Shrek 2 doesn't lean on the movie tie-in nearly as much as it could--which is a good thing.
Though Shrek 2 the motion picture has yet to be released, the game seems to be based somewhat loosely on the film. Shrek and his new ogress bride, Fiona, along with Shrek's faithful companion, Donkey, go to meet Fiona's royal parents in Far Far Away, who are appalled that their daughter has married an ogre. With the help of a well-connected fairy godmother, the king hopes to rub out Shrek, which produces unexpected results.
For most of the game, you'll be controlling a pack of four characters--Shrek, Donkey, and Fiona serve as your primaries, though your party members regularly rotate out, with a cast of fairy-tale celebrities, including the Gingerbread Man, Lil' Red, Puss in Boots, and The Big Bad Wolf, among others, filling in empty slots. The action is largely puzzle-based with a bit of a focus on teamwork. The game is good about providing plenty of visual clues that make most of the obstacles a breeze. Though you'll only have control over one character at a time, a quick tap on the shoulder buttons allows you to cycle through them, which you'll be doing quite often since each character has its own specific talents, and the game is filled with obstacles that can only be conquered by using these specific talents the right way. This means that there's the occasional trial and error, but the game is pretty generous with the checkpoints, so you generally won't have to play through extended stretches of the game over and over again. The other three characters are controlled by the computer and they're usually solid about following your lead, though their pathing isn't always terrific and they will occasionally get snagged on an obstacle.

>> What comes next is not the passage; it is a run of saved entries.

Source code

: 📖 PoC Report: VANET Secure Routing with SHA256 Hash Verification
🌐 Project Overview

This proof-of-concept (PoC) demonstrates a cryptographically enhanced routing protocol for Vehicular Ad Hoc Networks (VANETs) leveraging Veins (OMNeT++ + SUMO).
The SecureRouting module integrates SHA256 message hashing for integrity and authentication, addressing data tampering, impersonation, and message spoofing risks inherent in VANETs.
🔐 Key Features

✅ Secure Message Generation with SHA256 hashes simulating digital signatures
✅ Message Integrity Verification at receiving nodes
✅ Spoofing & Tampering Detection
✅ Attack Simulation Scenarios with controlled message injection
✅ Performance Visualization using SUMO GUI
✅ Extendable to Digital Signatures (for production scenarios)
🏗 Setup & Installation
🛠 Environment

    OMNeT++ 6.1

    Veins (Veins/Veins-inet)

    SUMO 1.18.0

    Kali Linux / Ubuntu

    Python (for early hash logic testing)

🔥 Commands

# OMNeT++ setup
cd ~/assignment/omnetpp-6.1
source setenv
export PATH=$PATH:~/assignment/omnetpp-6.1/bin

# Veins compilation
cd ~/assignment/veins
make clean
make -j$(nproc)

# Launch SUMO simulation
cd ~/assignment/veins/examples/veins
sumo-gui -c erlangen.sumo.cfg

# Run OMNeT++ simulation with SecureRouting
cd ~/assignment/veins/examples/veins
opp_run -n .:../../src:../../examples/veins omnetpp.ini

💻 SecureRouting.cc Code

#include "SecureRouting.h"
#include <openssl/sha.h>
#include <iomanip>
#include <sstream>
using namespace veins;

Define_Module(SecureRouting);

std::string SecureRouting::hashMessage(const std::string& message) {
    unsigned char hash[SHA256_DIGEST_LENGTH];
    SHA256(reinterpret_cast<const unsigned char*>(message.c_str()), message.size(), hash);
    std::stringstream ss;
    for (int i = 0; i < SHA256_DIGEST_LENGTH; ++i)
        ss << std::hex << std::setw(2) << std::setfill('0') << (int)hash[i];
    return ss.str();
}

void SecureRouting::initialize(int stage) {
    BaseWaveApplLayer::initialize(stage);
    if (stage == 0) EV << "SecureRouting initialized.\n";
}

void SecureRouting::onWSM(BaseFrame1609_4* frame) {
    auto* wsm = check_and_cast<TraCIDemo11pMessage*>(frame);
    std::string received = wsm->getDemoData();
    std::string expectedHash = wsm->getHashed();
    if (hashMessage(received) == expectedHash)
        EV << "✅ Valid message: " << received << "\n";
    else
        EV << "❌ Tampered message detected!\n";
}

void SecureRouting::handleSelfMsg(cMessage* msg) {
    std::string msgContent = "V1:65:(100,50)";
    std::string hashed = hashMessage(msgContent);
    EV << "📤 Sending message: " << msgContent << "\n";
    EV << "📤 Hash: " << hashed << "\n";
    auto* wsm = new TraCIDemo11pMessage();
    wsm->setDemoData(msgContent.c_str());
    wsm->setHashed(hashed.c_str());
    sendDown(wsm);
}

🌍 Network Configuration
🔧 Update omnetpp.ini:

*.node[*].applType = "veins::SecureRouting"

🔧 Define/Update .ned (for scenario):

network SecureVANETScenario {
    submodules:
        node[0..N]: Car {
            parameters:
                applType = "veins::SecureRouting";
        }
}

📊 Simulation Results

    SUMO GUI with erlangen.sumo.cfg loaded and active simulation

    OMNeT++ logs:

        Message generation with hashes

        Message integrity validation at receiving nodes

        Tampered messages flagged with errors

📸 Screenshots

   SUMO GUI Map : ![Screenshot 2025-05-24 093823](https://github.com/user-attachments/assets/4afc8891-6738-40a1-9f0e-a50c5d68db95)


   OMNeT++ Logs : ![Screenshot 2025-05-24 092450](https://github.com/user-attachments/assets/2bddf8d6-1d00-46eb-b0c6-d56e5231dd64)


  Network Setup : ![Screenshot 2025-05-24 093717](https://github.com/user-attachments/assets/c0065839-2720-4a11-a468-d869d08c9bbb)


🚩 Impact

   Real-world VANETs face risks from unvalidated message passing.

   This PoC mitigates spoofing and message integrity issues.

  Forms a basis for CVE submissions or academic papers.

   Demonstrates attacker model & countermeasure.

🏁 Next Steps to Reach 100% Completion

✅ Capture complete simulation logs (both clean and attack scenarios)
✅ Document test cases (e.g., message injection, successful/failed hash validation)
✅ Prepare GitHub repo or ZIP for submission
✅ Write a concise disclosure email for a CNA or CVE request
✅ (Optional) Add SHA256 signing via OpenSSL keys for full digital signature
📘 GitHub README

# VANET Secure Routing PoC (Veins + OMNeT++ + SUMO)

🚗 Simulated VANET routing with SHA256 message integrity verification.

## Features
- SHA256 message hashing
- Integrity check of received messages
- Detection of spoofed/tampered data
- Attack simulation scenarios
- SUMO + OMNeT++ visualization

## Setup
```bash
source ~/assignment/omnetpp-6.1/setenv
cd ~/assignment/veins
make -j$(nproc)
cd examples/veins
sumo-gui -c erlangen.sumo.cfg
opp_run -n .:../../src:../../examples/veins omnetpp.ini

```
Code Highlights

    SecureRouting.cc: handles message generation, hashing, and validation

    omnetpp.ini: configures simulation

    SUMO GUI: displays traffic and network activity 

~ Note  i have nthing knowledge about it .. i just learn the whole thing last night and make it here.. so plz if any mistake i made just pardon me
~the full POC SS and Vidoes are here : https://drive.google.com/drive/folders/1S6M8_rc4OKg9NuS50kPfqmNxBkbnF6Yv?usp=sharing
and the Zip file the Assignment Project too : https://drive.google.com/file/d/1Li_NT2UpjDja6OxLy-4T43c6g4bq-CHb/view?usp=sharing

Having four characters at your disposal, and having the characters change with regularity, really gives you a lot of gameplay options, and Luxoflux does a good job of taking advantage of that. The beauty of the team-based design of Shrek 2 is that it easily transitions into a four-way multiplayer co-op game, and players can very easily join and drop out of games that are already in progress.
The game will regularly veer off from the action and the puzzle solving and turn into a simple beat-'em-up, which isn't nearly as fun or satisfying because the fighting mechanics are extremely limited and the controls are a little too sloppy. The game is sprinkled with Hero Time minigames, which single out one of your team members for a specific task. For example, in one level, Donkey has to ride on top of a dragon while pursuing Fiona through a dark and menacing forest. These little self-contained bits are some of the best fun that Shrek 2 has to offer, as they help add a bit more variety to the experience.